**Supplied entries**

□ □ □ □ □

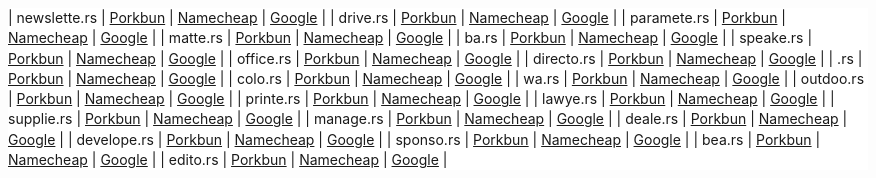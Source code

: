 | newslette.rs | [Porkbun](https://porkbun.com/checkout/search?prb=e814663da1&tlds=&idnLanguage=&search=search&q=newslette.rs) | [Namecheap](https://www.namecheap.com/domains/registration/results/?domain=newslette.rs) | [Google](https://domains.google.com/registrar/search?searchTerm=newslette.rs) |
| drive.rs | [Porkbun](https://porkbun.com/checkout/search?prb=e814663da1&tlds=&idnLanguage=&search=search&q=drive.rs) | [Namecheap](https://www.namecheap.com/domains/registration/results/?domain=drive.rs) | [Google](https://domains.google.com/registrar/search?searchTerm=drive.rs) |
| paramete.rs | [Porkbun](https://porkbun.com/checkout/search?prb=e814663da1&tlds=&idnLanguage=&search=search&q=paramete.rs) | [Namecheap](https://www.namecheap.com/domains/registration/results/?domain=paramete.rs) | [Google](https://domains.google.com/registrar/search?searchTerm=paramete.rs) |
| matte.rs | [Porkbun](https://porkbun.com/checkout/search?prb=e814663da1&tlds=&idnLanguage=&search=search&q=matte.rs) | [Namecheap](https://www.namecheap.com/domains/registration/results/?domain=matte.rs) | [Google](https://domains.google.com/registrar/search?searchTerm=matte.rs) |
| ba.rs | [Porkbun](https://porkbun.com/checkout/search?prb=e814663da1&tlds=&idnLanguage=&search=search&q=ba.rs) | [Namecheap](https://www.namecheap.com/domains/registration/results/?domain=ba.rs) | [Google](https://domains.google.com/registrar/search?searchTerm=ba.rs) |
| speake.rs | [Porkbun](https://porkbun.com/checkout/search?prb=e814663da1&tlds=&idnLanguage=&search=search&q=speake.rs) | [Namecheap](https://www.namecheap.com/domains/registration/results/?domain=speake.rs) | [Google](https://domains.google.com/registrar/search?searchTerm=speake.rs) |
| office.rs | [Porkbun](https://porkbun.com/checkout/search?prb=e814663da1&tlds=&idnLanguage=&search=search&q=office.rs) | [Namecheap](https://www.namecheap.com/domains/registration/results/?domain=office.rs) | [Google](https://domains.google.com/registrar/search?searchTerm=office.rs) |
| directo.rs | [Porkbun](https://porkbun.com/checkout/search?prb=e814663da1&tlds=&idnLanguage=&search=search&q=directo.rs) | [Namecheap](https://www.namecheap.com/domains/registration/results/?domain=directo.rs) | [Google](https://domains.google.com/registrar/search?searchTerm=directo.rs) |
| .rs | [Porkbun](https://porkbun.com/checkout/search?prb=e814663da1&tlds=&idnLanguage=&search=search&q=.rs) | [Namecheap](https://www.namecheap.com/domains/registration/results/?domain=.rs) | [Google](https://domains.google.com/registrar/search?searchTerm=.rs) |
| colo.rs | [Porkbun](https://porkbun.com/checkout/search?prb=e814663da1&tlds=&idnLanguage=&search=search&q=colo.rs) | [Namecheap](https://www.namecheap.com/domains/registration/results/?domain=colo.rs) | [Google](https://domains.google.com/registrar/search?searchTerm=colo.rs) |
| wa.rs | [Porkbun](https://porkbun.com/checkout/search?prb=e814663da1&tlds=&idnLanguage=&search=search&q=wa.rs) | [Namecheap](https://www.namecheap.com/domains/registration/results/?domain=wa.rs) | [Google](https://domains.google.com/registrar/search?searchTerm=wa.rs) |
| outdoo.rs | [Porkbun](https://porkbun.com/checkout/search?prb=e814663da1&tlds=&idnLanguage=&search=search&q=outdoo.rs) | [Namecheap](https://www.namecheap.com/domains/registration/results/?domain=outdoo.rs) | [Google](https://domains.google.com/registrar/search?searchTerm=outdoo.rs) |
| printe.rs | [Porkbun](https://porkbun.com/checkout/search?prb=e814663da1&tlds=&idnLanguage=&search=search&q=printe.rs) | [Namecheap](https://www.namecheap.com/domains/registration/results/?domain=printe.rs) | [Google](https://domains.google.com/registrar/search?searchTerm=printe.rs) |
| lawye.rs | [Porkbun](https://porkbun.com/checkout/search?prb=e814663da1&tlds=&idnLanguage=&search=search&q=lawye.rs) | [Namecheap](https://www.namecheap.com/domains/registration/results/?domain=lawye.rs) | [Google](https://domains.google.com/registrar/search?searchTerm=lawye.rs) |
| supplie.rs | [Porkbun](https://porkbun.com/checkout/search?prb=e814663da1&tlds=&idnLanguage=&search=search&q=supplie.rs) | [Namecheap](https://www.namecheap.com/domains/registration/results/?domain=supplie.rs) | [Google](https://domains.google.com/registrar/search?searchTerm=supplie.rs) |
| manage.rs | [Porkbun](https://porkbun.com/checkout/search?prb=e814663da1&tlds=&idnLanguage=&search=search&q=manage.rs) | [Namecheap](https://www.namecheap.com/domains/registration/results/?domain=manage.rs) | [Google](https://domains.google.com/registrar/search?searchTerm=manage.rs) |
| deale.rs | [Porkbun](https://porkbun.com/checkout/search?prb=e814663da1&tlds=&idnLanguage=&search=search&q=deale.rs) | [Namecheap](https://www.namecheap.com/domains/registration/results/?domain=deale.rs) | [Google](https://domains.google.com/registrar/search?searchTerm=deale.rs) |
| develope.rs | [Porkbun](https://porkbun.com/checkout/search?prb=e814663da1&tlds=&idnLanguage=&search=search&q=develope.rs) | [Namecheap](https://www.namecheap.com/domains/registration/results/?domain=develope.rs) | [Google](https://domains.google.com/registrar/search?searchTerm=develope.rs) |
| sponso.rs | [Porkbun](https://porkbun.com/checkout/search?prb=e814663da1&tlds=&idnLanguage=&search=search&q=sponso.rs) | [Namecheap](https://www.namecheap.com/domains/registration/results/?domain=sponso.rs) | [Google](https://domains.google.com/registrar/search?searchTerm=sponso.rs) |
| bea.rs | [Porkbun](https://porkbun.com/checkout/search?prb=e814663da1&tlds=&idnLanguage=&search=search&q=bea.rs) | [Namecheap](https://www.namecheap.com/domains/registration/results/?domain=bea.rs) | [Google](https://domains.google.com/registrar/search?searchTerm=bea.rs) |
| edito.rs | [Porkbun](https://porkbun.com/checkout/search?prb=e814663da1&tlds=&idnLanguage=&search=search&q=edito.rs) | [Namecheap](https://www.namecheap.com/domains/registration/results/?domain=edito.rs) | [Google](https://domains.google.com/registrar/search?searchTerm=edito.rs) |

□ □ □ □ □

**What you should do**
Each of the entries above must be copied exactly, but the pictures stay out.

**Expected answer**
Source code

: | newslette.rs | [Porkbun](https://porkbun.com/checkout/search?prb=e814663da1&tlds=&idnLanguage=&search=search&q=newslette.rs) | [Namecheap](https://www.namecheap.com/domains/registration/results/?domain=newslette.rs) | [Google](https://domains.google.com/registrar/search?searchTerm=newslette.rs) |
| drive.rs | [Porkbun](https://porkbun.com/checkout/search?prb=e814663da1&tlds=&idnLanguage=&search=search&q=drive.rs) | [Namecheap](https://www.namecheap.com/domains/registration/results/?domain=drive.rs) | [Google](https://domains.google.com/registrar/search?searchTerm=drive.rs) |
| paramete.rs | [Porkbun](https://porkbun.com/checkout/search?prb=e814663da1&tlds=&idnLanguage=&search=search&q=paramete.rs) | [Namecheap](https://www.namecheap.com/domains/registration/results/?domain=paramete.rs) | [Google](https://domains.google.com/registrar/search?searchTerm=paramete.rs) |
| matte.rs | [Porkbun](https://porkbun.com/checkout/search?prb=e814663da1&tlds=&idnLanguage=&search=search&q=matte.rs) | [Namecheap](https://www.namecheap.com/domains/registration/results/?domain=matte.rs) | [Google](https://domains.google.com/registrar/search?searchTerm=matte.rs) |
| ba.rs | [Porkbun](https://porkbun.com/checkout/search?prb=e814663da1&tlds=&idnLanguage=&search=search&q=ba.rs) | [Namecheap](https://www.namecheap.com/domains/registration/results/?domain=ba.rs) | [Google](https://domains.google.com/registrar/search?searchTerm=ba.rs) |
| speake.rs | [Porkbun](https://porkbun.com/checkout/search?prb=e814663da1&tlds=&idnLanguage=&search=search&q=speake.rs) | [Namecheap](https://www.namecheap.com/domains/registration/results/?domain=speake.rs) | [Google](https://domains.google.com/registrar/search?searchTerm=speake.rs) |
| office.rs | [Porkbun](https://porkbun.com/checkout/search?prb=e814663da1&tlds=&idnLanguage=&search=search&q=office.rs) | [Namecheap](https://www.namecheap.com/domains/registration/results/?domain=office.rs) | [Google](https://domains.google.com/registrar/search?searchTerm=office.rs) |
| directo.rs | [Porkbun](https://porkbun.com/checkout/search?prb=e814663da1&tlds=&idnLanguage=&search=search&q=directo.rs) | [Namecheap](https://www.namecheap.com/domains/registration/results/?domain=directo.rs) | [Google](https://domains.google.com/registrar/search?searchTerm=directo.rs) |
| .rs | [Porkbun](https://porkbun.com/checkout/search?prb=e814663da1&tlds=&idnLanguage=&search=search&q=.rs) | [Namecheap](https://www.namecheap.com/domains/registration/results/?domain=.rs) | [Google](https://domains.google.com/registrar/search?searchTerm=.rs) |
| colo.rs | [Porkbun](https://porkbun.com/checkout/search?prb=e814663da1&tlds=&idnLanguage=&search=search&q=colo.rs) | [Namecheap](https://www.namecheap.com/domains/registration/results/?domain=colo.rs) | [Google](https://domains.google.com/registrar/search?searchTerm=colo.rs) |
| wa.rs | [Porkbun](https://porkbun.com/checkout/search?prb=e814663da1&tlds=&idnLanguage=&search=search&q=wa.rs) | [Namecheap](https://www.namecheap.com/domains/registration/results/?domain=wa.rs) | [Google](https://domains.google.com/registrar/search?searchTerm=wa.rs) |
| outdoo.rs | [Porkbun](https://porkbun.com/checkout/search?prb=e814663da1&tlds=&idnLanguage=&search=search&q=outdoo.rs) | [Namecheap](https://www.namecheap.com/domains/registration/results/?domain=outdoo.rs) | [Google](https://domains.google.com/registrar/search?searchTerm=outdoo.rs) |
| printe.rs | [Porkbun](https://porkbun.com/checkout/search?prb=e814663da1&tlds=&idnLanguage=&search=search&q=printe.rs) | [Namecheap](https://www.namecheap.com/domains/registration/results/?domain=printe.rs) | [Google](https://domains.google.com/registrar/search?searchTerm=printe.rs) |
| lawye.rs | [Porkbun](https://porkbun.com/checkout/search?prb=e814663da1&tlds=&idnLanguage=&search=search&q=lawye.rs) | [Namecheap](https://www.namecheap.com/domains/registration/results/?domain=lawye.rs) | [Google](https://domains.google.com/registrar/search?searchTerm=lawye.rs) |
| supplie.rs | [Porkbun](https://porkbun.com/checkout/search?prb=e814663da1&tlds=&idnLanguage=&search=search&q=supplie.rs) | [Namecheap](https://www.namecheap.com/domains/registration/results/?domain=supplie.rs) | [Google](https://domains.google.com/registrar/search?searchTerm=supplie.rs) |
| manage.rs | [Porkbun](https://porkbun.com/checkout/search?prb=e814663da1&tlds=&idnLanguage=&search=search&q=manage.rs) | [Namecheap](https://www.namecheap.com/domains/registration/results/?domain=manage.rs) | [Google](https://domains.google.com/registrar/search?searchTerm=manage.rs) |
| deale.rs | [Porkbun](https://porkbun.com/checkout/search?prb=e814663da1&tlds=&idnLanguage=&search=search&q=deale.rs) | [Namecheap](https://www.namecheap.com/domains/registration/results/?domain=deale.rs) | [Google](https://domains.google.com/registrar/search?searchTerm=deale.rs) |
| develope.rs | [Porkbun](https://porkbun.com/checkout/search?prb=e814663da1&tlds=&idnLanguage=&search=search&q=develope.rs) | [Namecheap](https://www.namecheap.com/domains/registration/results/?domain=develope.rs) | [Google](https://domains.google.com/registrar/search?searchTerm=develope.rs) |
| sponso.rs | [Porkbun](https://porkbun.com/checkout/search?prb=e814663da1&tlds=&idnLanguage=&search=search&q=sponso.rs) | [Namecheap](https://www.namecheap.com/domains/registration/results/?domain=sponso.rs) | [Google](https://domains.google.com/registrar/search?searchTerm=sponso.rs) |
| bea.rs | [Porkbun](https://porkbun.com/checkout/search?prb=e814663da1&tlds=&idnLanguage=&search=search&q=bea.rs) | [Namecheap](https://www.namecheap.com/domains/registration/results/?domain=bea.rs) | [Google](https://domains.google.com/registrar/search?searchTerm=bea.rs) |
| edito.rs | [Porkbun](https://porkbun.com/checkout/search?prb=e814663da1&tlds=&idnLanguage=&search=search&q=edito.rs) | [Namecheap](https://www.namecheap.com/domains/registration/results/?domain=edito.rs) | [Google](https://domains.google.com/registrar/search?searchTerm=edito.rs) |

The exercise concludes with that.